Methodology

How the Gaming Index Works

A market-cap-weighted benchmark (base 100) tracking pure-play gaming tokens — how constituents qualify, how they’re weighted, and why adding or removing a token doesn’t move the index.

  • Market-cap weighted
  • 10% single-name cap
  • $10M float
  • Monthly rebalance
  • Base 100
Overview

What the index measures

The Gaming Token Index is a market-cap-weighted index (base 100) that tracks the performance of pure-play gaming tokens.

Universe

Which tokens qualify

Candidates are drawn from CoinGecko’s gaming-related category tags. To be considered a gaming token, a coin must either match at least two gaming categories or belong to one specific core gaming category. A broad “Metaverse” tag on its own is not sufficient — this deliberately keeps general AI, DePIN, and infrastructure tokens (e.g. RENDER) out of the index.

Eligibility

Eligibility screens

Passing the category check is necessary but not sufficient. Every candidate is also filtered against the following screens:

Market-cap floor
At least $10M to enter; an existing constituent is only removed once it falls below $8M, so tokens don’t flicker in and out at the boundary.
Liquidity
A minimum 30-day average daily trading volume is required. Tokens with negligible volume are excluded regardless of market cap.
Wash-trading risk
Tokens flagged as high or critical wash-trading risk are excluded to keep index volume figures meaningful.
Manual overrides
A small allow-list and deny-list handle edge cases where the automated rules produce wrong results (e.g. a legitimate gaming token that’s miscategorised, or an obvious non-game that sneaked through).
Weighting

Weighting

Constituents are weighted by market cap. To prevent any single token from dominating, each constituent’s weight is capped at 10% of the total index. Excess weight from capped tokens is redistributed proportionally across the remaining constituents.

Continuity

Rebalancing & the divisor

The list of tokens in the index is reviewed on a schedule (monthly), not every second. So a token randomly spiking for a single day won’t push it in and out — the line-up only changes at a scheduled review, or an occasional ad-hoc one for a major event. Within any given day the membership is fixed.

Here’s the obvious worry: if a brand-new token joins, won’t the index number jump up just because there’s now “more” in it? And drop when one leaves? If we simply added up everyone’s value, yes — and that would be misleading, because the index is meant to track whether gaming tokens are going up or down in price, not how many tokens happen to be on the list.
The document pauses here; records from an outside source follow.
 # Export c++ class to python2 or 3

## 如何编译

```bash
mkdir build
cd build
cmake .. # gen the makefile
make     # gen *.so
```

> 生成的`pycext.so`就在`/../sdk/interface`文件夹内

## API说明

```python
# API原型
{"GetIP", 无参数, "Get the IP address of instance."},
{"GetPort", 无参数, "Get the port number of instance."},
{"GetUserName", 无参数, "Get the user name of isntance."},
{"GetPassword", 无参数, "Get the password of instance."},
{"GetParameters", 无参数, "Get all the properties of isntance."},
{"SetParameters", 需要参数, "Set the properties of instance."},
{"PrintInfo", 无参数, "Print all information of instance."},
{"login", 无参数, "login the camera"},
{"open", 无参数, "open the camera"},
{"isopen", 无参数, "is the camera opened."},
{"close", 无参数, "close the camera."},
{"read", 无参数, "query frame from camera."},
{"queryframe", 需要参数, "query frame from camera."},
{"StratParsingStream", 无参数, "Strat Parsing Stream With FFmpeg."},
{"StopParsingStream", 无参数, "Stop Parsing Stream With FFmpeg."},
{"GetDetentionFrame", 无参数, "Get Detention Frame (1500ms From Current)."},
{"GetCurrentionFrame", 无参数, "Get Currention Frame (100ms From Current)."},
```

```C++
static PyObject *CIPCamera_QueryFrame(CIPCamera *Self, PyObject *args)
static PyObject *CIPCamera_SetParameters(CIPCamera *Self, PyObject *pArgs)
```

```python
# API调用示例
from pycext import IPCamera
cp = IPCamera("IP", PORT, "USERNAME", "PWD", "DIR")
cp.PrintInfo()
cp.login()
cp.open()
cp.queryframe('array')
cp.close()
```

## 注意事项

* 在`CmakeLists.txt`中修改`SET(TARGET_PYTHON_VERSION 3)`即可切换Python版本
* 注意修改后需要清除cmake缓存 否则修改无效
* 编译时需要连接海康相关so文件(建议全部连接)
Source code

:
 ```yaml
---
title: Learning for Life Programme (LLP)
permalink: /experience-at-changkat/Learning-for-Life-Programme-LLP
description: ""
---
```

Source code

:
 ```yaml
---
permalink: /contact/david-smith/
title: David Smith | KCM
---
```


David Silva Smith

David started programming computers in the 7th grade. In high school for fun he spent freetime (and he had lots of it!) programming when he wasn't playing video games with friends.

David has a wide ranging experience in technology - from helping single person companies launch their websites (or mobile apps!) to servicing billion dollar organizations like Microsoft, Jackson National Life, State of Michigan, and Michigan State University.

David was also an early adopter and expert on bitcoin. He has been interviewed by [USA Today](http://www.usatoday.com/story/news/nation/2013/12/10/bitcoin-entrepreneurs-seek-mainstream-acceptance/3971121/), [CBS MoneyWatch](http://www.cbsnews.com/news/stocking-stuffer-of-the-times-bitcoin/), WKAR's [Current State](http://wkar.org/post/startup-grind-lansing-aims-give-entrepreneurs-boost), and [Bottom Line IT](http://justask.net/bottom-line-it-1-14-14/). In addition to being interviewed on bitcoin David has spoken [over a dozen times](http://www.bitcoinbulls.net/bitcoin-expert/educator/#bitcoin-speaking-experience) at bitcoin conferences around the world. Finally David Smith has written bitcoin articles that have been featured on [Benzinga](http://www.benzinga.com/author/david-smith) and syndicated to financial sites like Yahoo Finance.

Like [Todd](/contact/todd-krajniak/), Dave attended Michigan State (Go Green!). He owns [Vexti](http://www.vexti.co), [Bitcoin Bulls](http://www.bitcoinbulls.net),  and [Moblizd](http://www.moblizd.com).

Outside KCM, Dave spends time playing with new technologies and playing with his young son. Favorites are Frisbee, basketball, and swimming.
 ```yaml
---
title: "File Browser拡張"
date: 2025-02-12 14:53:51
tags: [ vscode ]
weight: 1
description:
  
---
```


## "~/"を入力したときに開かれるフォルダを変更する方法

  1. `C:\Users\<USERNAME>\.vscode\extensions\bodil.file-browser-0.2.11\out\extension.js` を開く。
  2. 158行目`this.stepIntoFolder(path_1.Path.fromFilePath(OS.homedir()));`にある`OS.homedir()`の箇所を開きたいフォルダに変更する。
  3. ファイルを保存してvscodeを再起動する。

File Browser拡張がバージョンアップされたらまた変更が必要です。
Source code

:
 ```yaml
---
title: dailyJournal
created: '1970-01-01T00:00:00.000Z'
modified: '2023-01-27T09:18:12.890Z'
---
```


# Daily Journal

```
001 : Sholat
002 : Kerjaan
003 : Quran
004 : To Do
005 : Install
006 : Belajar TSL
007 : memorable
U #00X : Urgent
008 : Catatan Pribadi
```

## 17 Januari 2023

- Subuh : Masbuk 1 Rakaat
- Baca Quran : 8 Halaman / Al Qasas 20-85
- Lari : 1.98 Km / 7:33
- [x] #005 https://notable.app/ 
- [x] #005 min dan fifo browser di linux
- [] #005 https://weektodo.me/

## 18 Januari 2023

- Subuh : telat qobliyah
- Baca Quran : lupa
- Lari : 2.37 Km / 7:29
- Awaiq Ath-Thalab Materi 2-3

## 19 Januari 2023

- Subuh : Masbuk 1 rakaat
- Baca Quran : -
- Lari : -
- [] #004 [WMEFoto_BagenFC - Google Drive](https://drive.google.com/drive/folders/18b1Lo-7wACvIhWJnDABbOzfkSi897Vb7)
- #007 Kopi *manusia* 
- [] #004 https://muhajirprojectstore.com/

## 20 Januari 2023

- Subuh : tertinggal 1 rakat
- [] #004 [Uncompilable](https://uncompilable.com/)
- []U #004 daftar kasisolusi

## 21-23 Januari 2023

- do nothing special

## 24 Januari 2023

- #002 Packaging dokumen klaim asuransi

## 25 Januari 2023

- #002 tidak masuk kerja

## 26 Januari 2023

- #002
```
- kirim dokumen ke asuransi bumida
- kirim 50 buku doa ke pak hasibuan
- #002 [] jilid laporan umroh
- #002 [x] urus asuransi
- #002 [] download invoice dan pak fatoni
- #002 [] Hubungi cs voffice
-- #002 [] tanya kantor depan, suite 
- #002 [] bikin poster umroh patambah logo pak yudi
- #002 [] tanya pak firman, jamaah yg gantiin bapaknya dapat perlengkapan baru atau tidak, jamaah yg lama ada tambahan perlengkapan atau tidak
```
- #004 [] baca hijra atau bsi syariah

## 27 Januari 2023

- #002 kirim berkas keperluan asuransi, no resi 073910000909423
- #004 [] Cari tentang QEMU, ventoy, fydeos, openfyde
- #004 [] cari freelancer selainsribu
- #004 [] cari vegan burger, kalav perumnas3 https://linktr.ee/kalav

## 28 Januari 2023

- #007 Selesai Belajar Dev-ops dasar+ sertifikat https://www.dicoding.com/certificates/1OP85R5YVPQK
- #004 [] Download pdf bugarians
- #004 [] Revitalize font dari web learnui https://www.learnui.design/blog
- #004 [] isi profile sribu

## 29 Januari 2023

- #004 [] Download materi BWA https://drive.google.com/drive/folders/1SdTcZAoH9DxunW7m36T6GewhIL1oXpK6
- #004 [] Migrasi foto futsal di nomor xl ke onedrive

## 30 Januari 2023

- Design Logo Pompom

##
To prevent that, the index uses a behind-the-scenes scaling number called the divisor. The index value is the combined market cap of its tokens divided by this divisor. On a normal day the divisor is held fixed, so the index moves only when prices move. The instant the line-up changes, the divisor is automatically re-tuned so the index reads exactly the same right before and right after the change. Joining or leaving, by itself, moves the index by zero — only real price changes move it from there.

A simple analogy

Think of a class’s average grade. If a straight-A student transfers in, the class average would suddenly jump — but that jump isn’t because the other students studied harder. So you re-baseline the moment they join, and from then on the average only changes when students’ actual grades change. The divisor does exactly that re-baselining for the index.

The Bitcoin stress test

This isn’t just theory — it’s how this index behaves. As a test we temporarily added Bitcoin, which is roughly 300× larger than the entire gaming index. A naive index would have exploded; this one stayed put, because the divisor automatically grew to absorb Bitcoin’s size. Removing Bitcoin returned everything to normal.
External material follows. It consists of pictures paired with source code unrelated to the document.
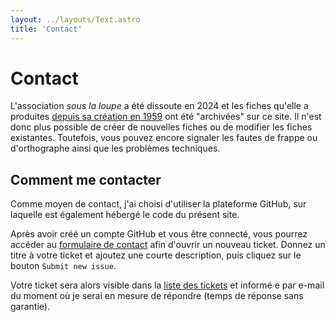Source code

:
 ```yaml
---
layout: ../layouts/Text.astro
title: 'Contact'
---
```


# Contact

L'association _sous la loupe_ a été dissoute en 2024 et les fiches qu'elle a produites [depuis sa création en 1959](/a-propos/) ont été "archivées" sur ce site. Il n'est donc plus possible de créer de nouvelles fiches ou de modifier les fiches existantes. Toutefois, vous pouvez encore signaler les fautes de frappe ou d'orthographe ainsi que les problèmes techniques.

## Comment me contacter

Comme moyen de contact, j'ai choisi d'utiliser la plateforme GitHub, sur laquelle est également hébergé le code du présent site.

Après avoir créé un compte GitHub et vous être connecté, vous pourrez accéder au [formulaire de contact](https://github.com/mornir/sous-la-loupe-web/issues/new) afin d'ouvrir un nouveau ticket. Donnez un titre à votre ticket et ajoutez une courte description, puis cliquez sur le bouton `Submit new issue`.

Votre ticket sera alors visible dans la [liste des tickets](https://github.com/mornir/sous-la-loupe-web/issues) et informé∙e par e-mail du moment où je serai en mesure de répondre (temps de réponse sans garantie).
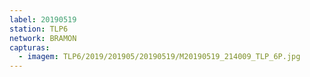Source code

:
 ```yaml
---
label: 20190519
station: TLP6
network: BRAMON
capturas:
  - imagem: TLP6/2019/201905/20190519/M20190519_214009_TLP_6P.jpg
---
```

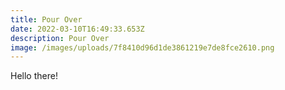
 ```yaml
---
title: Pour Over
date: 2022-03-10T16:49:33.653Z
description: Pour Over
image: /images/uploads/7f8410d96d1de3861219e7de8fce2610.png
---
```

Hello there!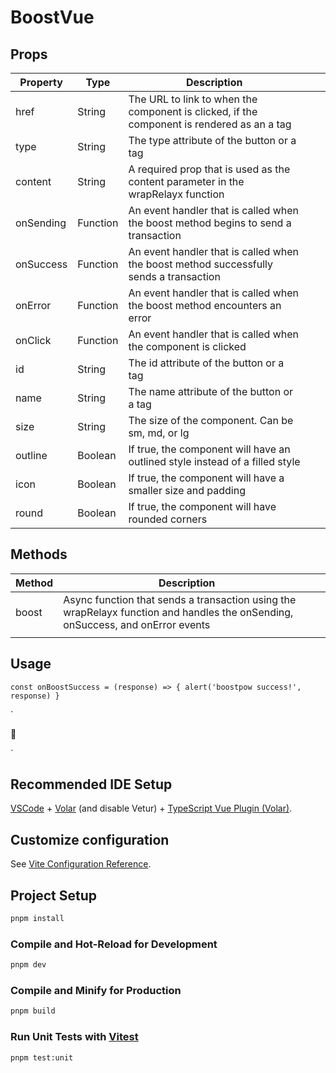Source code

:# BoostVue

## Props
| Property  | Type     | Description                                                                                |   |   |
|-----------|----------|--------------------------------------------------------------------------------------------|---|---|
| href      | String   | The URL to link to when the component is clicked, if the component is rendered as an a tag |   |   |
| type      | String   | The type attribute of the button or a tag                                                  |   |   |
| content   | String   | A required prop that is used as the content parameter in the wrapRelayx function           |   |   |
| onSending | Function | An event handler that is called when the boost method begins to send a transaction         |   |   |
| onSuccess | Function | An event handler that is called when the boost method successfully sends a transaction     |   |   |
| onError   | Function | An event handler that is called when the boost method encounters an error                  |   |   |
| onClick   | Function | An event handler that is called when the component is clicked                              |   |   |
| id        | String   | The id attribute of the button or a tag                                                    |   |   |
| name      | String   | The name attribute of the button or a tag                                                  |   |   |
| size      | String   | The size of the component. Can be sm, md, or lg                                            |   |   |
| outline   | Boolean  | If true, the component will have an outlined style instead of a filled style               |   |   |
| icon      | Boolean  | If true, the component will have a smaller size and padding                                |   |   |
| round     | Boolean  | If true, the component will have rounded corners                                           |   |   |


## Methods
| Method | Description                                                                                                                    |   |
|--------|--------------------------------------------------------------------------------------------------------------------------------|---|
| boost  | Async function that sends a transaction using the wrapRelayx function and handles the onSending, onSuccess, and onError events |   |
|        |                                                                                                                                |   |


## Usage

`const onBoostSuccess = (response) => {
  alert('boostpow success!', response)
}`

`<BoostButton 
content="478756843fbd0d3ecaf150e0c67f23481f85560cad3d21ff61cb5472488330b2" 
:onSuccess="onBoostSuccess"
size="sm" 
round 
outline 
class="mt-4">
<p class="text-xl">🦚</p>
</BoostButton>`

## Recommended IDE Setup

[VSCode](https://code.visualstudio.com/) + [Volar](https://marketplace.visualstudio.com/items?itemName=Vue.volar) (and disable Vetur) + [TypeScript Vue Plugin (Volar)](https://marketplace.visualstudio.com/items?itemName=Vue.vscode-typescript-vue-plugin).

## Customize configuration

See [Vite Configuration Reference](https://vitejs.dev/config/).

## Project Setup

```sh
pnpm install
```

### Compile and Hot-Reload for Development

```sh
pnpm dev
```

### Compile and Minify for Production

```sh
pnpm build
```

### Run Unit Tests with [Vitest](https://vitest.dev/)

```sh
pnpm test:unit
```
Naïve index Would have exploded
This index Stayed ~37
Divisor auto-grew 109M → 34B
Pricing

Pricing

The index value is calculated from each constituent’s daily close price snapshot. Intraday price swings do not affect the index until the following day’s close.

Caveats

Limitations

The index relies on third-party category tags for constituent selection — tokens that are miscategorised may be incorrectly included or excluded. Weights are based on total market cap, not free-float, so locked or vested supply is counted the same as circulating supply.